Post by Ann » Fri Nov 20, 2015 12:43 am

Welcome, Glima49!

I googled flattened clusters and found this paper by C.W. Chen and W. P. Chen:
Abstract

The shapes and sizes of 116 Galactic globular clusters (GCs) are presented, based on the analysis of the spatial distribution of 2MASS point sources. In general, Galactic GCs are slightly flattened in shape, with a median axial ratio of 0.87. The GCs close to the Galactic bulge have various degrees of flattening, and those exhibiting obvious flattening tend to have their elongation pointing toward the Galactic center, manifesting the tidal effect from the bulge. In comparison, GCs away from the Galactic center tend to be spherical.

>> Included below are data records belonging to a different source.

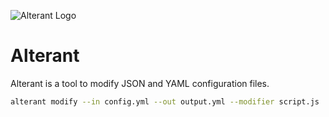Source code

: ![Alterant Logo](https://s3.amazonaws.com/cdn.cloud66.com/images/alterant_logo.png)

# Alterant

Alterant is a tool to modify JSON and YAML configuration files.

```bash
alterant modify --in config.yml --out output.yml --modifier script.js
```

A few GCs in the halo are also found to have elongated shape. Three notable cases of highly flattened clusters were previously known to be associated with stellar streams or particular dynamical history: NGC 5897 is known to have a stellar tidal tail extending to its equatorial north and south; NGC 6838 had a recent encounter with the Galactic plane; and IC 4499 is spatially close to, and collimated with, the "Magellanic Stream." We also found 31 GCs associated with possible clumpy structures in stellar distributions, as diagnosed by possible cluster members selected by colors and magnitudes. Four such cases of stellar debris are presented: NGC 6366 is experiencing heavy tidal stripping and NGC 2808 has been known to have multiple main-sequence branches. NGC 3201 and NGC 6397, like the flattened cluster, NGC 6838, also have their recent passage through the Galactic plane. Our sample is derived from the most inclusive analysis of the morphology of Galactic GCs, and should provide a valuable database to probe the mass distribution, or merging history of the Milky Way galaxy.